Samuel Taylor Coleridge 1772-1834
Samuel Taylor Coleridge was an English poet, best known in his time as a literary critic and philosopher. He was immensely influential in English literature as one of the founders of the English Romantic Movement and when one talks about ‘the Romantic poets,’ it’s Coleridge’s name that springs to mind.
As a young man Coleridge met another young poet, William Wordsworth, and his sister Dorothy. That meeting led to a poetic partnership that was to change the face of English poetry. They collaborated on a project, a book of poems titled Lyrical Ballads, to which they each contributed poems. It was a deliberate attempt to move away from the mannered poems of the time and to write poems in simple, everyday language. The collection had a spectacular influence on the future of English poetry.

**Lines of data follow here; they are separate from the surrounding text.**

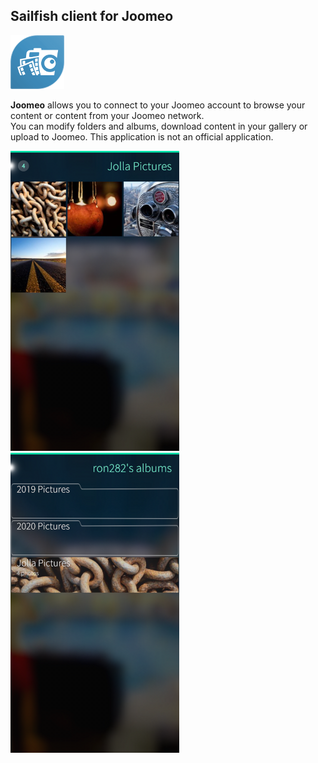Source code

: ## Sailfish client for Joomeo

![icon](icons/86x86/harbour-joomeo.png)

**Joomeo** allows you to connect to your Joomeo account to browse
your content or content from your Joomeo network.  
You can modify folders and albums, download content in your gallery or upload
to Joomeo. 
This application is not an official application.

![image](images/screenshot1.png)
![image](images/screenshot2.png)
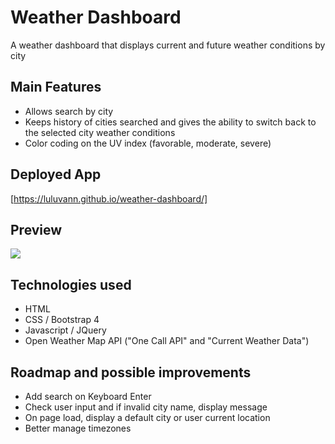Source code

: # Weather Dashboard
A weather dashboard that displays current and future weather conditions by city

## Main Features
- Allows search by city
- Keeps history of cities searched and gives the ability to switch back to the selected city weather conditions
- Color coding on the UV index (favorable, moderate, severe)

## Deployed App
[https://luluvann.github.io/weather-dashboard/]


## Preview
![](./preview-weather-dashboard.gif)

## Technologies used
- HTML
- CSS / Bootstrap 4
- Javascript / JQuery
- Open Weather Map API ("One Call API" and "Current Weather Data")

## Roadmap and possible improvements
- Add search on Keyboard Enter
- Check user input and if invalid city name, display message
- On page load, display a default city or user current location
- Better manage timezones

Two of Coleridge’s poems, The Rime of the Ancient Mariner and Kubla Khan are possibly the two most famous poems in the English language. Everyone who has ever studied English poetry will have encountered them. Although not so well-known, several of his other poems are equally fine.
Coleridge was not only a poet – he was an academic and intellectual and wrote on several philosophical subjects. His most famous prose work is Biographia Literaria, a literary autobiography which is still used in universities as a textbook of literary criticism and analysis.
Coleridge suffered for most of his adult life from depression. He sank into opium addiction and died in Highgate aged fifty-two.